[[ The data open ]]
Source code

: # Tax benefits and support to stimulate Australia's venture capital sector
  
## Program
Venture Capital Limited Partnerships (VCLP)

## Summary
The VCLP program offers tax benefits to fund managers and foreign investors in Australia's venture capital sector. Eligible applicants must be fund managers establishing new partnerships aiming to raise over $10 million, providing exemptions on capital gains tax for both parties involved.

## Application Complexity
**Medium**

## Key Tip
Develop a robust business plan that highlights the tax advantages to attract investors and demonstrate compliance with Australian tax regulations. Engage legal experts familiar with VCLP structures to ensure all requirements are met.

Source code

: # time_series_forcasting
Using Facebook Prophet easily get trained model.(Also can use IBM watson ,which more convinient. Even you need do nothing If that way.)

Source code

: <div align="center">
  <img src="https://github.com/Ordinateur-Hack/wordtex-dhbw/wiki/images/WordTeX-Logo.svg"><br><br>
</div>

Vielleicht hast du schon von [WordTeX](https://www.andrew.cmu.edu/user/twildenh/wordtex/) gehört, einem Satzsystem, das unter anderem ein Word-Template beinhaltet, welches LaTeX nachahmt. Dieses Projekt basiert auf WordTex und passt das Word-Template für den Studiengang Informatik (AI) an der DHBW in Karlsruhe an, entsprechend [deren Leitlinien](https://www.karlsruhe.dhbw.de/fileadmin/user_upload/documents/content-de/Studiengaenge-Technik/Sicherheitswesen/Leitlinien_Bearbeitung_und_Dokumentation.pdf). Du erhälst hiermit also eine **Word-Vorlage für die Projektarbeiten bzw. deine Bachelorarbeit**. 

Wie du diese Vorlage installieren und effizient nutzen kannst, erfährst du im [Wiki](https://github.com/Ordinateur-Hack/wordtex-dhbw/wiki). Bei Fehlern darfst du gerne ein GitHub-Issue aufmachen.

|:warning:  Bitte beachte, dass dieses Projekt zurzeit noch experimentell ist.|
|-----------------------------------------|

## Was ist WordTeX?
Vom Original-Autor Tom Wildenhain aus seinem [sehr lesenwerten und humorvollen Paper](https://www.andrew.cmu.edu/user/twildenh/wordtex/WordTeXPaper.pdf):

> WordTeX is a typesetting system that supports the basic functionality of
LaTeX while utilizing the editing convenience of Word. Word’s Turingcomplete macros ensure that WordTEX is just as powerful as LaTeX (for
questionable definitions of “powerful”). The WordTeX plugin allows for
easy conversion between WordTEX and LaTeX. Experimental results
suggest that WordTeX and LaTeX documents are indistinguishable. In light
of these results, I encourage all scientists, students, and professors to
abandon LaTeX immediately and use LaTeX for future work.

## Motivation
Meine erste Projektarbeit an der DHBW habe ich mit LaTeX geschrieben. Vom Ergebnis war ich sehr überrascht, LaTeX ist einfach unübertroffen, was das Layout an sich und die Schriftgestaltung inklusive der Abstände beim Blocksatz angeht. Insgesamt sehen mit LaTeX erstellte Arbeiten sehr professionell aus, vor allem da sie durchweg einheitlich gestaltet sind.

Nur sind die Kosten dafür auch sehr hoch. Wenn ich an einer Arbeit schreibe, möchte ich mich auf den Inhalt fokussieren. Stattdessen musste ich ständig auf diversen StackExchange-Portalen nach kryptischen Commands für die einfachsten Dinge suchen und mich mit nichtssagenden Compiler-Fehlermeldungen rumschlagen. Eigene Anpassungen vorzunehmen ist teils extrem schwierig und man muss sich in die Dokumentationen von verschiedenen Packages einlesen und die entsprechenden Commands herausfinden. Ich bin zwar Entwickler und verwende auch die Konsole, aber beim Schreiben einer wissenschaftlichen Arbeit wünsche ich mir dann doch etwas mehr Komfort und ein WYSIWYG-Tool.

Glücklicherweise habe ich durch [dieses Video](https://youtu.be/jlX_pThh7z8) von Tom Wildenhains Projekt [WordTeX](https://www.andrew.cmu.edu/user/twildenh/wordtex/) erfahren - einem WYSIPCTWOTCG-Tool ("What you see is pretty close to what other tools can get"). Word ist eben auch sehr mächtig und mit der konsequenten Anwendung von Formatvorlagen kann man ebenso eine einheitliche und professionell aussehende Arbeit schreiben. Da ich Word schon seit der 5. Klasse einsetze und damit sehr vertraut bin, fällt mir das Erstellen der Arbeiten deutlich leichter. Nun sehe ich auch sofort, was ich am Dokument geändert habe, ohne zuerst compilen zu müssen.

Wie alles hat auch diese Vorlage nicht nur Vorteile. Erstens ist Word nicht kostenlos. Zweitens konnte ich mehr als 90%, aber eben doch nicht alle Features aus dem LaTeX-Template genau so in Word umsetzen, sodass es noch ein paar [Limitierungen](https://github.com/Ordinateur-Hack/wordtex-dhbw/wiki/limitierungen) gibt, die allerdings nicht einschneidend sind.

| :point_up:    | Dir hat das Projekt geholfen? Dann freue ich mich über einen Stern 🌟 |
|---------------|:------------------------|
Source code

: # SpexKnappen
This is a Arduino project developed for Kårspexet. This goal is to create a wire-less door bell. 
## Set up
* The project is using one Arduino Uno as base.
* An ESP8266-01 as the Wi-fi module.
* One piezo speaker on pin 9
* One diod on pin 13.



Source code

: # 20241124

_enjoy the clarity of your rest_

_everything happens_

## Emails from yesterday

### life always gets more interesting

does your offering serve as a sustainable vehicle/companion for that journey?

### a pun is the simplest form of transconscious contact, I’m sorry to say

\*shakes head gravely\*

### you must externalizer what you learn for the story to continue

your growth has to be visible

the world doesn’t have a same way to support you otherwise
[[ The data closed ]]
[[ The data open ]]
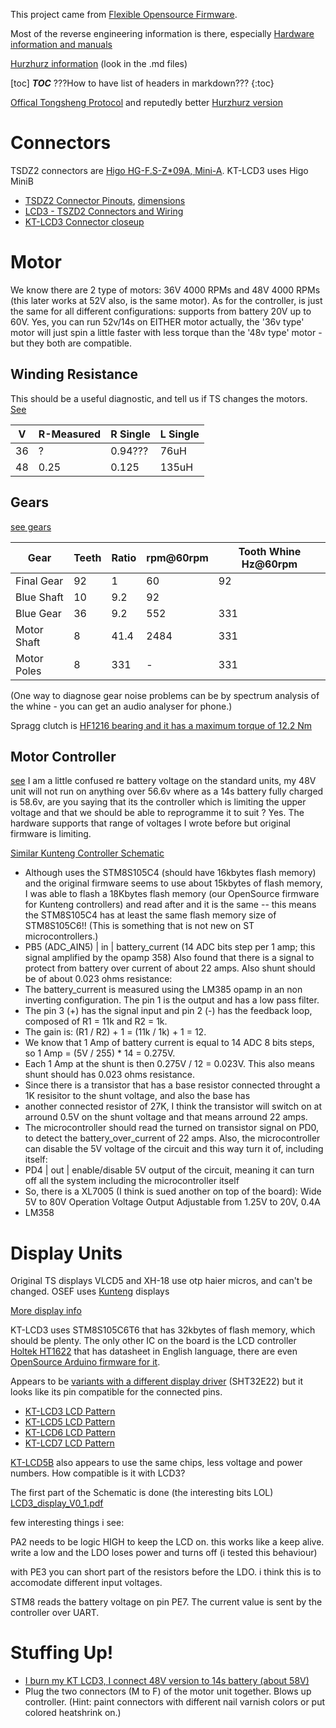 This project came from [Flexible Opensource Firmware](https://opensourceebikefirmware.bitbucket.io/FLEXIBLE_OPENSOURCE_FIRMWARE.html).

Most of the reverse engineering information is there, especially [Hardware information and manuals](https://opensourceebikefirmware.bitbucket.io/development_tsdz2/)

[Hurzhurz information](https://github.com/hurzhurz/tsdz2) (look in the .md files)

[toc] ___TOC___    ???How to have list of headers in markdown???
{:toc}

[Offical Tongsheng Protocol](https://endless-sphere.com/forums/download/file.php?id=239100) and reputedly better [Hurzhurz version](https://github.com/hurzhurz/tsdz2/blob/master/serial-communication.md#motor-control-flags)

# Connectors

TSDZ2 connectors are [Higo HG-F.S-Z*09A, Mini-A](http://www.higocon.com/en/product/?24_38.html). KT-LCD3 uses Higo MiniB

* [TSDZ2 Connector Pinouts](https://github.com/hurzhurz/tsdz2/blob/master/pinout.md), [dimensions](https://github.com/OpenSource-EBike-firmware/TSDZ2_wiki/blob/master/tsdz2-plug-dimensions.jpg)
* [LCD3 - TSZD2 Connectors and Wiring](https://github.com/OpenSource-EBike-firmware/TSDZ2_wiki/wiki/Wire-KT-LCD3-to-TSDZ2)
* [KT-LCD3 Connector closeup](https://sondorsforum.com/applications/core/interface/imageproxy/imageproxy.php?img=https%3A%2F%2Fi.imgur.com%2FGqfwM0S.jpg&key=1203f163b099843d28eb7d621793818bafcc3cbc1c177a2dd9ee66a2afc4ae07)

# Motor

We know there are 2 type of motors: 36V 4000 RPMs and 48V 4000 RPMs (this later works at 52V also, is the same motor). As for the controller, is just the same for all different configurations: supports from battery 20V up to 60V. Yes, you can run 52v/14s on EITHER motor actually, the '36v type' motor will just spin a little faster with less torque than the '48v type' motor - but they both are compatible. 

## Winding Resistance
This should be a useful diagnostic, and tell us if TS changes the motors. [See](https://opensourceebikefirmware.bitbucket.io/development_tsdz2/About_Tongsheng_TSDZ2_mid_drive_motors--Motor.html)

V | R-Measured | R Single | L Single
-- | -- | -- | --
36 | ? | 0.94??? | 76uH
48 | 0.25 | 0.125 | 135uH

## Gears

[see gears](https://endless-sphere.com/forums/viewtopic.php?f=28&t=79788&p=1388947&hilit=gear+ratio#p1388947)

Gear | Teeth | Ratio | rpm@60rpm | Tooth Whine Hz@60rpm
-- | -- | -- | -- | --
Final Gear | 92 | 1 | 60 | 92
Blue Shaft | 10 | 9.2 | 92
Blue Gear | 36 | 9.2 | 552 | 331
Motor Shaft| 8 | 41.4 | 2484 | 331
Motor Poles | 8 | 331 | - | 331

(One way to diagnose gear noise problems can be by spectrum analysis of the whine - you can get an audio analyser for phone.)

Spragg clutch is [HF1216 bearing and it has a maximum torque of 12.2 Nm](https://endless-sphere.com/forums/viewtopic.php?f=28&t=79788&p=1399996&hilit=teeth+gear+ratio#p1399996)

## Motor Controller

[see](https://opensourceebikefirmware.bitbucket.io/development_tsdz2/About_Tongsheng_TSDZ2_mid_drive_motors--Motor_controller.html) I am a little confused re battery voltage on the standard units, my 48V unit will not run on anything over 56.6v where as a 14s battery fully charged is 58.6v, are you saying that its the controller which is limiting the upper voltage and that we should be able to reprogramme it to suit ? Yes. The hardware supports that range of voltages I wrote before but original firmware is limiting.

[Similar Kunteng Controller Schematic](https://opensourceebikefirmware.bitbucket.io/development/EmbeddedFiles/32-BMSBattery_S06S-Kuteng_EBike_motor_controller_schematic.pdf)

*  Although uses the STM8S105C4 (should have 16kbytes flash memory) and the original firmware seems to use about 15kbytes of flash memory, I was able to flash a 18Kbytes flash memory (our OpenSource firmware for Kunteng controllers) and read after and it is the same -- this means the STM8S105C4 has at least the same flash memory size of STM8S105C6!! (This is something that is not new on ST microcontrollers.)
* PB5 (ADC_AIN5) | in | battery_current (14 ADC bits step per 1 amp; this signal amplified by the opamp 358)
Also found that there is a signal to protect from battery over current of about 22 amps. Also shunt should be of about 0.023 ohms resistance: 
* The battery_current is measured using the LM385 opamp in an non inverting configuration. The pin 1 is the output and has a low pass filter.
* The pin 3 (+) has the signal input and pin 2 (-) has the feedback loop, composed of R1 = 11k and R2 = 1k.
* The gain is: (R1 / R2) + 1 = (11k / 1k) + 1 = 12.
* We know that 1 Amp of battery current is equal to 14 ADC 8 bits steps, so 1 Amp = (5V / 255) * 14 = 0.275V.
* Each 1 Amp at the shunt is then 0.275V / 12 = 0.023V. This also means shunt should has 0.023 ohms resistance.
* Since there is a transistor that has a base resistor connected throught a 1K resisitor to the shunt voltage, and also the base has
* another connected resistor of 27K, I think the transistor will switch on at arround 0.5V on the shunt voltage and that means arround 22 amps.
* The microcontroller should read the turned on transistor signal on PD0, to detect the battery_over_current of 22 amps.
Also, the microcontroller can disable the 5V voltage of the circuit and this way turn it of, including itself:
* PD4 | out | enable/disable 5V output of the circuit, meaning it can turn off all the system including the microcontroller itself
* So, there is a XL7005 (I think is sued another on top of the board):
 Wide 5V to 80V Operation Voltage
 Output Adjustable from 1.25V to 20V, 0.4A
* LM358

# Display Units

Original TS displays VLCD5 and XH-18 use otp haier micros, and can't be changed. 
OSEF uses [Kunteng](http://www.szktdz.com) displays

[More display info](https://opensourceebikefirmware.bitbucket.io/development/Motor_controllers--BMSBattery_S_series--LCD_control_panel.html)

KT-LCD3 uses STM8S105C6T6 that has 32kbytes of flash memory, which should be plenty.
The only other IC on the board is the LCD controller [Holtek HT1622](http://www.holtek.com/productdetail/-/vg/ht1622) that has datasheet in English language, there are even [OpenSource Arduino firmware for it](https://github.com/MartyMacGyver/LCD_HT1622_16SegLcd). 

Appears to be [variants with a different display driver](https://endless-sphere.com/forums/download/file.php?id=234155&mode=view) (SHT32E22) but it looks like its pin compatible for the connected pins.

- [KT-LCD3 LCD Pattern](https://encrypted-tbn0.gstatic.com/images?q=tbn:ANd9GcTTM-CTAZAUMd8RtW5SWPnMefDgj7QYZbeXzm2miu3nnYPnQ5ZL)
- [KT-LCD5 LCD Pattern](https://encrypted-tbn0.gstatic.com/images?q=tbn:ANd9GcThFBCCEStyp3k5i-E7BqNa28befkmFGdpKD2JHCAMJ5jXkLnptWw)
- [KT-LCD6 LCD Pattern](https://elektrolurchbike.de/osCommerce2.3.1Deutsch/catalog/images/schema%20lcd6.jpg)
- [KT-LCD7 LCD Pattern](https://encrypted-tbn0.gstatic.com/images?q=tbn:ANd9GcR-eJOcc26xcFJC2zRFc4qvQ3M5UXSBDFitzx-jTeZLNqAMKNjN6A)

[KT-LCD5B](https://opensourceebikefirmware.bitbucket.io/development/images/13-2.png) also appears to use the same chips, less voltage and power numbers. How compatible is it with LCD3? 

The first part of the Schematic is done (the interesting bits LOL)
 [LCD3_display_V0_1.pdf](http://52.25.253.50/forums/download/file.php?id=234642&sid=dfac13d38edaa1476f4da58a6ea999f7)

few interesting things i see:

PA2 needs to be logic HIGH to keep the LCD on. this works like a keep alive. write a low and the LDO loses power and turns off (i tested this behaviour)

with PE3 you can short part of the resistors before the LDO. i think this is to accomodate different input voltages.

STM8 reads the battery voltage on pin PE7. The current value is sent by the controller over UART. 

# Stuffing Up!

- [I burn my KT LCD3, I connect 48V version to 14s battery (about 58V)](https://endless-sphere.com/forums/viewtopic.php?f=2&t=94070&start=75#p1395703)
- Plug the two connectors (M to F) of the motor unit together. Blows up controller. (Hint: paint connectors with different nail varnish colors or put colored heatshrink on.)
[[ The data closed ]]
• **Work request**
Work out how many lines in the data hold the word "VCLP"; reply with the number alone.

• **Answer for this exercise**
3